● **Requirement**: Filter these entries, keeping only lines that hold the word "every".

[Entries shown]

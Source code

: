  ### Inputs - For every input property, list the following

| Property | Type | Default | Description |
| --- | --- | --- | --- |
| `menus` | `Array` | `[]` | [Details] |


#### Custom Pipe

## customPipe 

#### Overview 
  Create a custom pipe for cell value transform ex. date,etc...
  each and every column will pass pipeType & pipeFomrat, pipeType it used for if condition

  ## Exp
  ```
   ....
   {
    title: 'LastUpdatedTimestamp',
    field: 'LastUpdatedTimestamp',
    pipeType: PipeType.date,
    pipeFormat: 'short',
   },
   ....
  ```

[/Entries shown]

● **Answer space**:
:  ### Inputs - For every input property, list the following
  each and every column will pass pipeType & pipeFomrat, pipeType it used for if condition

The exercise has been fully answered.